What is the nature of the power/prize dynamic?
More than once have I taken a date to a Bob Dylan concert, and each time I felt that if he had beckoned her, from the stage, or afterwards from the bus, I’d have gone home alone. And I like to think I’d be okay with that – because there is a woman (or two) with the same gravitational pull on me!
Since Bob Dylan and his songs occupy much of the space capital ‘p’ poetry would if market forces hadn’t replaced it with Creative Writing, the committee knew there’d be precious little blowback if it gave the literary world’s most esteemed diadem to an alien, to someone outside the world of literature – to the self-proclaimed song and dance man!
Springsteen 20 – Dylan 10
OR – maybe this is a case of noble Nobellians balancing the folly of the recording industry, which is in charge of pop culture’s royal family, where Beyonce is head of household. There, you’ll glance past dozens of names before reaching Bob Dylan, whose 10 prizes are half as many as Bruce Springsteen’s, the guy once known as “the next Bob Dylan.”
As luck would have it, when Dylan’s award was announced, Donald Hall (1928-2018), former poet laureate of the United States, was my friend and correspondent. We had been discussing the importance of music to his work when I asked what he thought about Bob Dylan getting the Nobel for Literature.
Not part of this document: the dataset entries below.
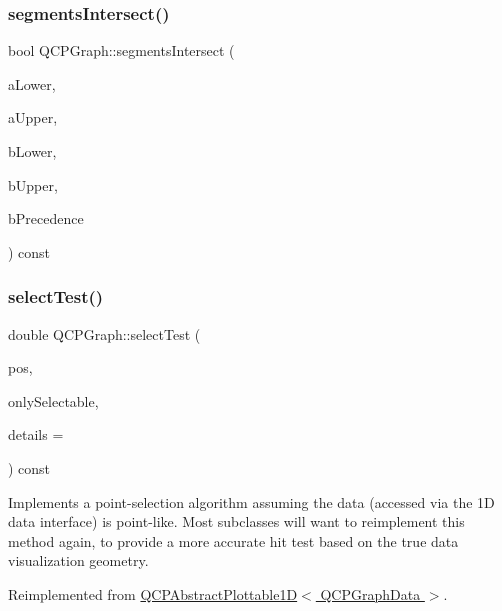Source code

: \subsubsection{\texorpdfstring{segments\+Intersect()}{segmentsIntersect()}}
{\footnotesize\ttfamily bool Q\+C\+P\+Graph\+::segments\+Intersect (\begin{DoxyParamCaption}\item[{double}]{a\+Lower,  }\item[{double}]{a\+Upper,  }\item[{double}]{b\+Lower,  }\item[{double}]{b\+Upper,  }\item[{int \&}]{b\+Precedence }\end{DoxyParamCaption}) const\hspace{0.3cm}{\ttfamily [protected]}}

\mbox{\label{class_q_c_p_graph_a6d669d04462d272c6aa0e5f85846d673}} 
\subsubsection{\texorpdfstring{select\+Test()}{selectTest()}}
{\footnotesize\ttfamily double Q\+C\+P\+Graph\+::select\+Test (\begin{DoxyParamCaption}\item[{const Q\+PointF \&}]{pos,  }\item[{bool}]{only\+Selectable,  }\item[{Q\+Variant $\ast$}]{details = {} }\end{DoxyParamCaption}) const\hspace{0.3cm}{\ttfamily [virtual]}}

Implements a point-\/selection algorithm assuming the data (accessed via the 1D data interface) is point-\/like. Most subclasses will want to reimplement this method again, to provide a more accurate hit test based on the true data visualization geometry.

Reimplemented from \hyperlink{class_q_c_p_abstract_plottable1_d_a4611b43bcb6441b2154eb4f4e0a33db2}{Q\+C\+P\+Abstract\+Plottable1\+D$<$ Q\+C\+P\+Graph\+Data $>$}.

\mbox{\label{class_q_c_p_graph_ab468cd600160f327836aa0644291e64c}}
“Curiously, when I read Bob Dylan on the page the words make no sound! Poetry sound is utterly different from music. When he sings them, I reckon that they make a good noise! They are song literature but on the page they have no sex at all. Compare Thomas Hardy and “During Wind and Rain.” Hardy has four stanzas, each of them tells us that people have fun together as families but then they get old and die. Four times. And it is fairly erotic. Oral sex. Phil Roth should have won the Nobel, and now he never will.”
Prizes, such as the one connected to the dynamite fortune, say as much about the grantor as they do about the lucky winner. Saudi Arabia suddenly gives rich prizes to golfers, just to get people off their back for dismembering journalists.
In 1958, the literature Nobel was given to Boris “Dr. Zhivago” Pasternak – even though the Russian author, already on Stalin’s shitlist, wanted no part of the prize and all the noise it would make. But, since the brand new C.I.A. was eager to rub Uncle Joe’s nose in it, Pasternak was awarded the prize – and suffered for it the rest of his life.
You know who would’ve been a dyn-o-mite recipient of the 1958 Nobel in Literature? The man who wrote “This Machine Kills Fascists,” whose praise Bob Dylan sings on his first record album.